- Opening Delimiter -

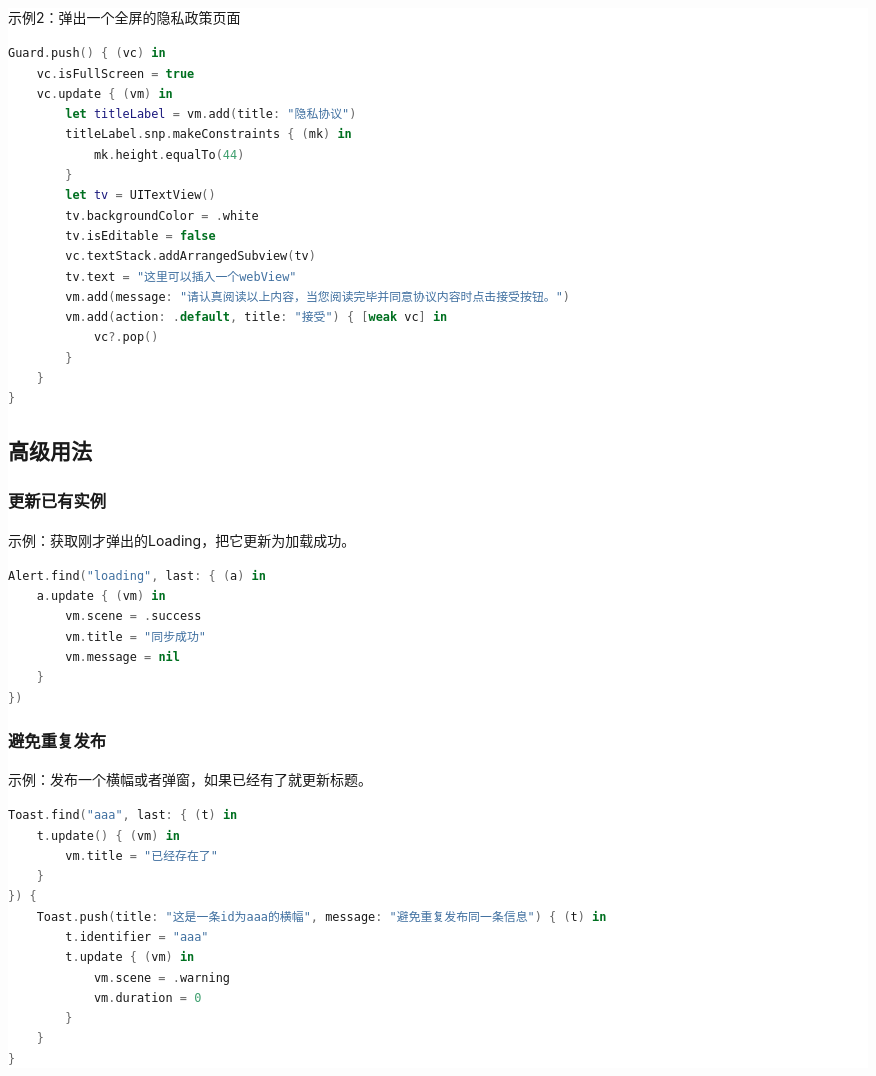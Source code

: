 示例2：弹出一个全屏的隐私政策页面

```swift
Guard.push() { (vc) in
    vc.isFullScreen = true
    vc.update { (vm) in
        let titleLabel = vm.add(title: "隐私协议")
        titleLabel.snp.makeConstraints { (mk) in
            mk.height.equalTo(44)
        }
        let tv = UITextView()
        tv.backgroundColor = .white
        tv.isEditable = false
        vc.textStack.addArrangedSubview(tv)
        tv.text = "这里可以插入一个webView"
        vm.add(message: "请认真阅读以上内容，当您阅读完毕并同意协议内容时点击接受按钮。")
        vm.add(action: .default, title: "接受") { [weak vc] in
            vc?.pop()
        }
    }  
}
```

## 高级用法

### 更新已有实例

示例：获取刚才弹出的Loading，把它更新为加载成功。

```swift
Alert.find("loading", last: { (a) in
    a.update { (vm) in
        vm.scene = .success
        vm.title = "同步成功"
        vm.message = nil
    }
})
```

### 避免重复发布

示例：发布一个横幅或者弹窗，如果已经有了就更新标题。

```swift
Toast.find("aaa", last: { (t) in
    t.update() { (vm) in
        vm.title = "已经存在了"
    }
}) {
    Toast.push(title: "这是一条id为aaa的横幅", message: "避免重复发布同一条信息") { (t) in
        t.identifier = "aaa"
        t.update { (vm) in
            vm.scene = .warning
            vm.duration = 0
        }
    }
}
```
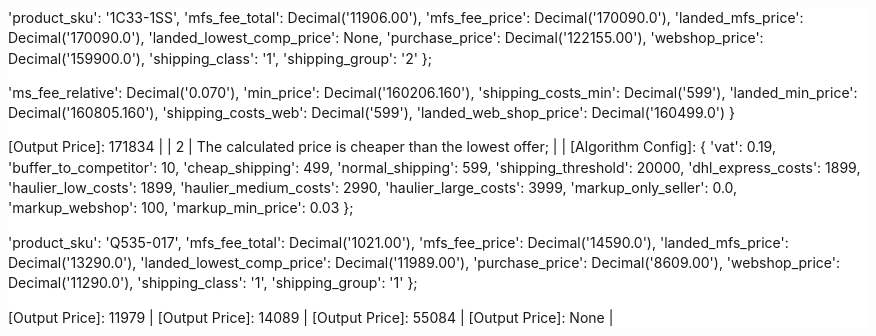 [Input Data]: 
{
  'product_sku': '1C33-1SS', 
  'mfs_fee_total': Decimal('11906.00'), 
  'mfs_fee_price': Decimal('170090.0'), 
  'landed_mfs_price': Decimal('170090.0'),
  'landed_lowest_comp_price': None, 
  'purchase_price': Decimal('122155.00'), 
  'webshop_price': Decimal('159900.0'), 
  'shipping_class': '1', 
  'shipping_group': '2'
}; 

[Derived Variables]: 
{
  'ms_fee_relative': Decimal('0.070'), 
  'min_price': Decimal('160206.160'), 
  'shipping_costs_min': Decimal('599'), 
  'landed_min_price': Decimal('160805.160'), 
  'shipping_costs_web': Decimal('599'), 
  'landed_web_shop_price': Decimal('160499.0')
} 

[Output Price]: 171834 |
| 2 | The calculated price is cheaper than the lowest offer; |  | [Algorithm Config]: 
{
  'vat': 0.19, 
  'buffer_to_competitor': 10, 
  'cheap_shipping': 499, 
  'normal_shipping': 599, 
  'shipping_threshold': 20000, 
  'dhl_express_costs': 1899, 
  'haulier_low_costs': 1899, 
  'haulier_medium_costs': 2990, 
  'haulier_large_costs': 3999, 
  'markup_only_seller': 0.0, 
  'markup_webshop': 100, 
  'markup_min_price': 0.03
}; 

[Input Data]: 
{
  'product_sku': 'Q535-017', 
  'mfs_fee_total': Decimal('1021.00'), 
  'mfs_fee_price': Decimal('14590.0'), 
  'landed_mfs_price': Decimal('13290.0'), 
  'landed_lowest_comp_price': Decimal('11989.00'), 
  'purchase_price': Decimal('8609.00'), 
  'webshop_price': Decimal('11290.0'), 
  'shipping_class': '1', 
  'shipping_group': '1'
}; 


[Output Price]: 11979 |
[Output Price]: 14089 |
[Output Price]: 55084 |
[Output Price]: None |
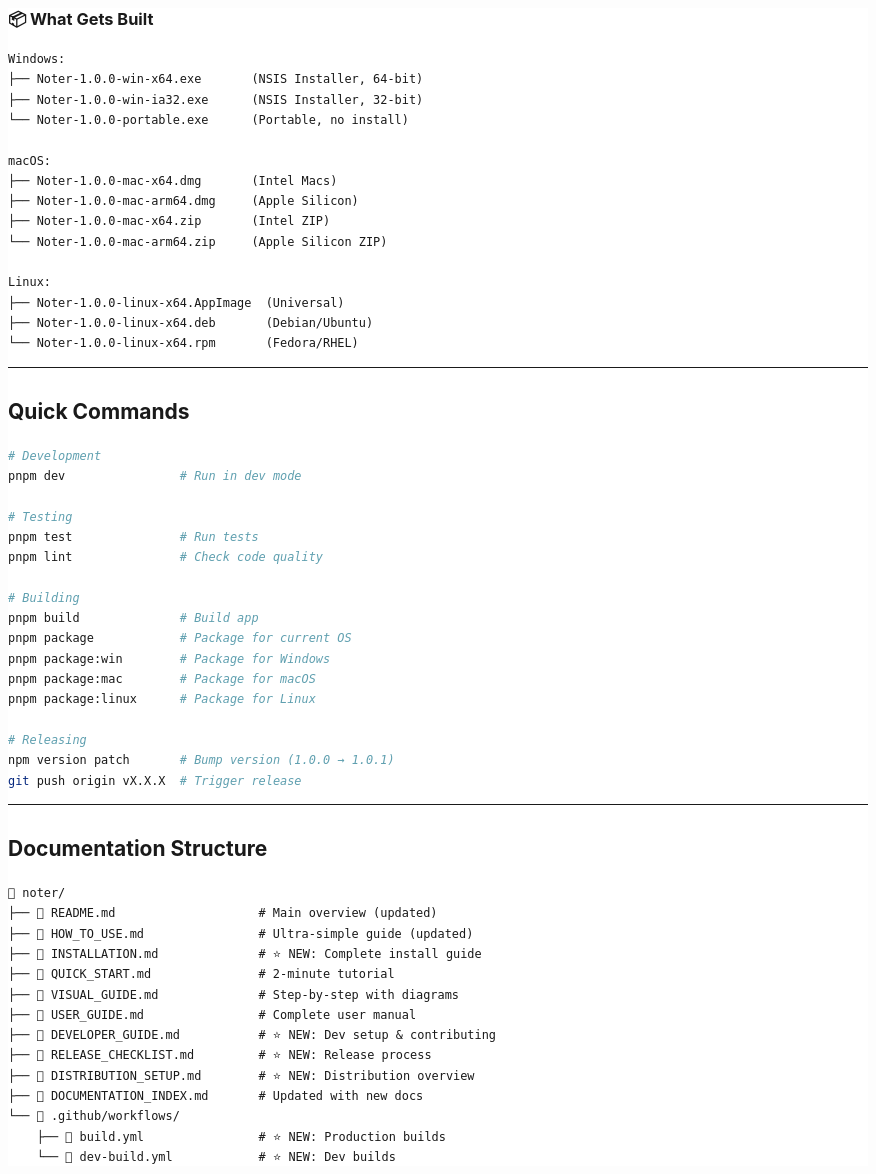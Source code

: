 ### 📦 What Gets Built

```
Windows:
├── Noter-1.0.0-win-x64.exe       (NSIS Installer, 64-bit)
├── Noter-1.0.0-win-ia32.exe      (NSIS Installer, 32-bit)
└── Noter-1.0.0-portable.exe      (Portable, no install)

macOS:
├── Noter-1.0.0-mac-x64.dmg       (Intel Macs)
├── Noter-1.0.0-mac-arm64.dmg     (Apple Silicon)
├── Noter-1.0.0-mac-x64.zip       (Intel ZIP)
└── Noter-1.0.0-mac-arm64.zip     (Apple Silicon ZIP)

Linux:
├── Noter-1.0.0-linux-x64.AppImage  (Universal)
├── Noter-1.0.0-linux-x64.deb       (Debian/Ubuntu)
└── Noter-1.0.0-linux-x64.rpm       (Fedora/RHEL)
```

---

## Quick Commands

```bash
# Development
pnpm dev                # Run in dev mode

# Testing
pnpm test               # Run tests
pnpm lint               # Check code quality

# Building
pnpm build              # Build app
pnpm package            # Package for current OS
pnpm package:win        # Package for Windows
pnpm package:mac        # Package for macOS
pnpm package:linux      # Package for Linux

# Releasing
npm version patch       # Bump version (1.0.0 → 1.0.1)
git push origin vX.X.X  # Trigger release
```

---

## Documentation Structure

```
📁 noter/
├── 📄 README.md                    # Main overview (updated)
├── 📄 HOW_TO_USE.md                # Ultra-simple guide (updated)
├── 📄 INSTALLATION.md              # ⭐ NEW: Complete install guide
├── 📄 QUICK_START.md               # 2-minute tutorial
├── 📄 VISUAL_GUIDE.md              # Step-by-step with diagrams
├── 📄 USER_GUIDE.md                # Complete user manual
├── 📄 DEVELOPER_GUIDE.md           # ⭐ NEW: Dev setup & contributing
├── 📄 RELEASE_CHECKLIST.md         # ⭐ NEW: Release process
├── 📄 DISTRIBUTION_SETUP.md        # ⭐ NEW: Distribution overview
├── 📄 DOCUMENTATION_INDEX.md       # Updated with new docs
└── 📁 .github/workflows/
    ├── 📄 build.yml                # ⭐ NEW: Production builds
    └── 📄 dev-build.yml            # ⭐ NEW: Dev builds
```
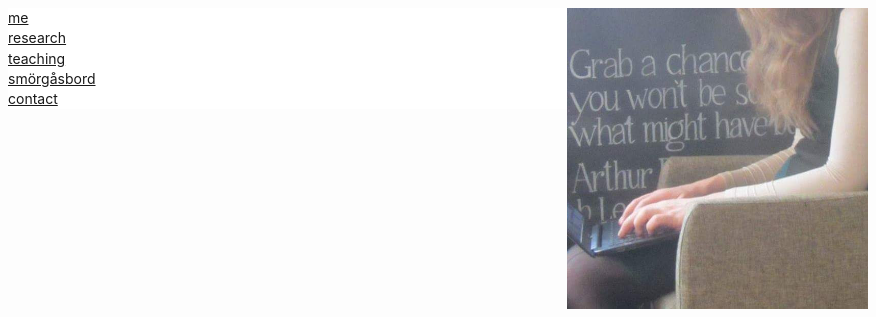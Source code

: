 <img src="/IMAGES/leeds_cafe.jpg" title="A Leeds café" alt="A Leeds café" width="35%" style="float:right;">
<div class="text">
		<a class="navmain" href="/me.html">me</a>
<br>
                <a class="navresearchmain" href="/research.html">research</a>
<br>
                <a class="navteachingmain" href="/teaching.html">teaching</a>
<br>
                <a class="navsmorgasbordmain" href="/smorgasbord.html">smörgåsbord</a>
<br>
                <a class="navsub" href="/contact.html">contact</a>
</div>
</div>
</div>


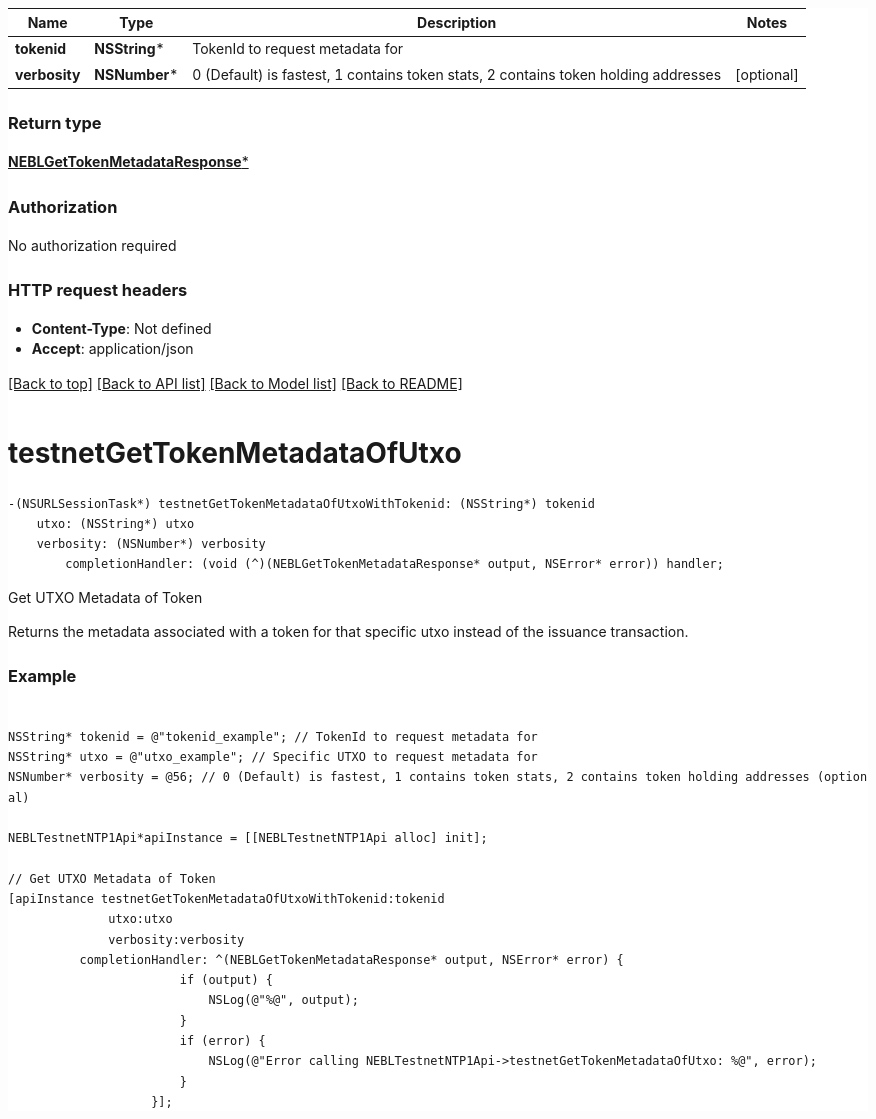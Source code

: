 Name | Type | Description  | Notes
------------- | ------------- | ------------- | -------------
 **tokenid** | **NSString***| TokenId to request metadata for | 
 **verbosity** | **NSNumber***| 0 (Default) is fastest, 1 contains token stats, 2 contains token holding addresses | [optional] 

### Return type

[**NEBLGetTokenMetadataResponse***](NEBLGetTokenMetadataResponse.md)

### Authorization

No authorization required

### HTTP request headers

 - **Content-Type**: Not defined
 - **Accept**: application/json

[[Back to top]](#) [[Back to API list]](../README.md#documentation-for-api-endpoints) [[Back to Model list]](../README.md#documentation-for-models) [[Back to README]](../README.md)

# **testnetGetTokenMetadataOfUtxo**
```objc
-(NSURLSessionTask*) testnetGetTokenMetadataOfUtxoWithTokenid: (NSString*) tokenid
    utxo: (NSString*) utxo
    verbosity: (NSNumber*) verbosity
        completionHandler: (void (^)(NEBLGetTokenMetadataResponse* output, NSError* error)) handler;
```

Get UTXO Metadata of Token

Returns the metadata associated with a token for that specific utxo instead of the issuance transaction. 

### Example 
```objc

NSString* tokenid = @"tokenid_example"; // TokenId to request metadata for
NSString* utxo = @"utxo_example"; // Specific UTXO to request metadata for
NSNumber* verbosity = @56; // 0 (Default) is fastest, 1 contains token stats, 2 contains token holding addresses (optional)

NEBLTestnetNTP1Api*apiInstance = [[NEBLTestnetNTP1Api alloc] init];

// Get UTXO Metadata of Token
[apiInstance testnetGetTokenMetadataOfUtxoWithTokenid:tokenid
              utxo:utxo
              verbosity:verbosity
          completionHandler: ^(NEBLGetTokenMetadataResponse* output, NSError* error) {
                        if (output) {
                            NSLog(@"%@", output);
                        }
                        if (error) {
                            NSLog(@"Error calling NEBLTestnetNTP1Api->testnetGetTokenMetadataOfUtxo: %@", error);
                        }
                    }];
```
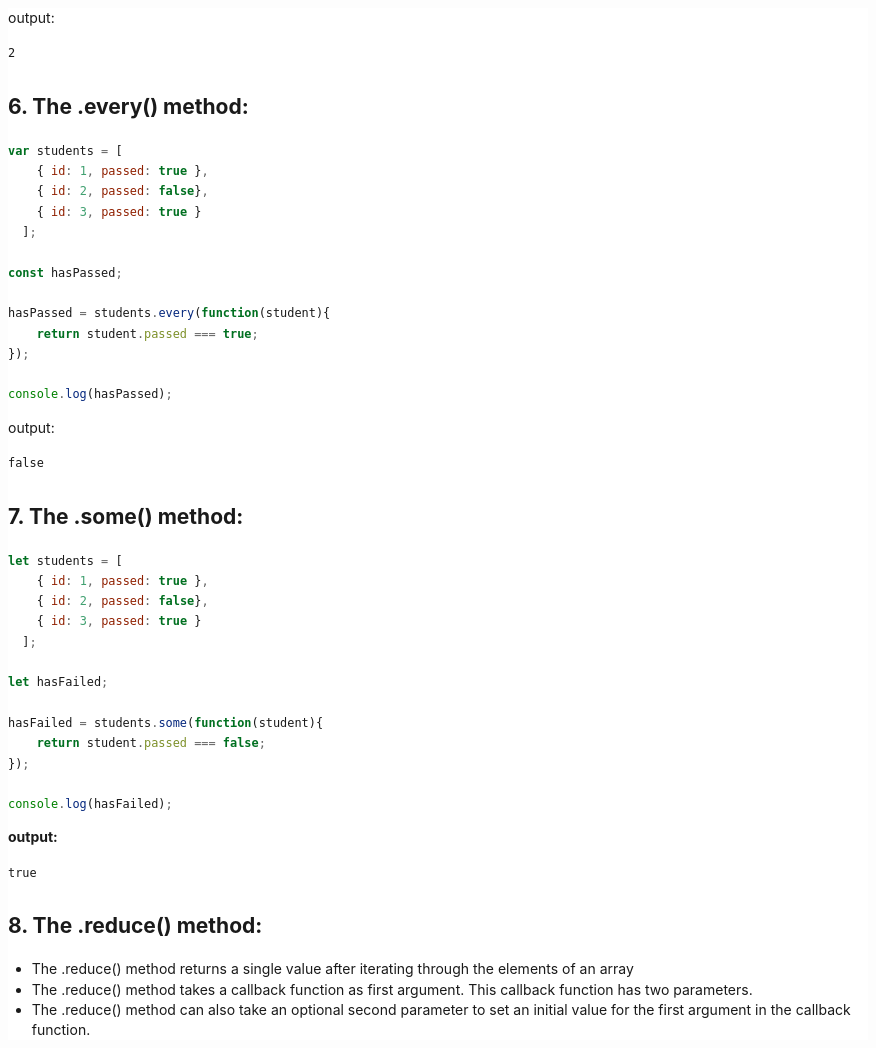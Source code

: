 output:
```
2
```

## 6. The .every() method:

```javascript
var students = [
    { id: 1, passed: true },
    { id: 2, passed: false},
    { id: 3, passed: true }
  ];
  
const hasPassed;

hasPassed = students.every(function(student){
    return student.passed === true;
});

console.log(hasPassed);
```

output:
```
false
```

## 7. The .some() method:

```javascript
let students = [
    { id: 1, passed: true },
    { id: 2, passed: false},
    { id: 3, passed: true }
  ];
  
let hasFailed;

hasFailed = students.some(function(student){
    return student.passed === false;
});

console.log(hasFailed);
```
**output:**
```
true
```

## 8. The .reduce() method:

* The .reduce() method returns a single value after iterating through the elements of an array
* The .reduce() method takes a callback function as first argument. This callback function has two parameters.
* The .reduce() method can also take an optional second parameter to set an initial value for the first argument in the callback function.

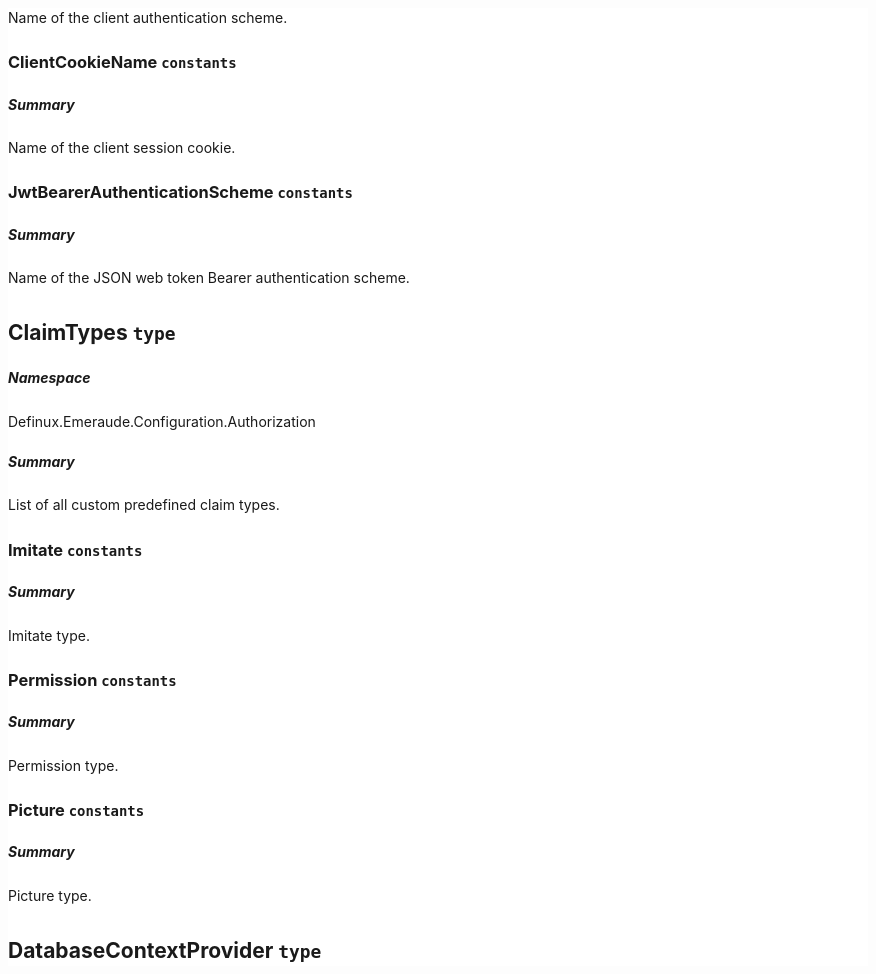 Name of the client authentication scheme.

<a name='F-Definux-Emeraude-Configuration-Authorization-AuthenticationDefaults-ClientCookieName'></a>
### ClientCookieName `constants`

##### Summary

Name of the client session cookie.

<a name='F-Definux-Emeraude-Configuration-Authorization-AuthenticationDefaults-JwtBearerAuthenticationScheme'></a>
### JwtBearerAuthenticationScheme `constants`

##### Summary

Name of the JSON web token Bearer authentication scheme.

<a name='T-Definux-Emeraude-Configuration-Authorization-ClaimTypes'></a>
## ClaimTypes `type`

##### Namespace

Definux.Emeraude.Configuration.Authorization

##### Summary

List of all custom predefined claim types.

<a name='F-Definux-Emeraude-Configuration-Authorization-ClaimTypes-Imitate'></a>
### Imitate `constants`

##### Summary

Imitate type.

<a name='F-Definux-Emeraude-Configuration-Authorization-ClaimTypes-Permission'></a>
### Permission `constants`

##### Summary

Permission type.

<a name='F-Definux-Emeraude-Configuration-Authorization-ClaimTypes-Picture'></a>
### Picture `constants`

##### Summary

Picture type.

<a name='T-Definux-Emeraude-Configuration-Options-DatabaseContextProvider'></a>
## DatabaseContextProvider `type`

- Closing Delimiter -

* [Task statement] Which lines in the listing have the string "pnpm"? Pick them out and copy them.

* [Answer]
pnpm dev                # Run in dev mode
pnpm test               # Run tests
pnpm lint               # Check code quality
pnpm build              # Build app
pnpm package            # Package for current OS
pnpm package:win        # Package for Windows
pnpm package:mac        # Package for macOS
pnpm package:linux      # Package for Linux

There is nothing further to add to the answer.